Examine the entries below, count the lines holding the string "preview", and respond with the number only.

(STORED DATA Opens)

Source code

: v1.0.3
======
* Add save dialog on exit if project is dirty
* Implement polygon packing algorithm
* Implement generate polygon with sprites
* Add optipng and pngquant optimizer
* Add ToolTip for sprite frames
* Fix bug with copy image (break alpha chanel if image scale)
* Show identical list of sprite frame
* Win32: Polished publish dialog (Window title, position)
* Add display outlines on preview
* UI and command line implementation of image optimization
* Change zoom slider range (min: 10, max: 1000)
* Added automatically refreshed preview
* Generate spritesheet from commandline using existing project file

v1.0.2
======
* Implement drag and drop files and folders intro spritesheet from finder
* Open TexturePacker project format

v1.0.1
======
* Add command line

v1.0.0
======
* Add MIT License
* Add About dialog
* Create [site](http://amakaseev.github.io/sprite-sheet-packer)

(STORED DATA Closes)

■ SOLUTION
2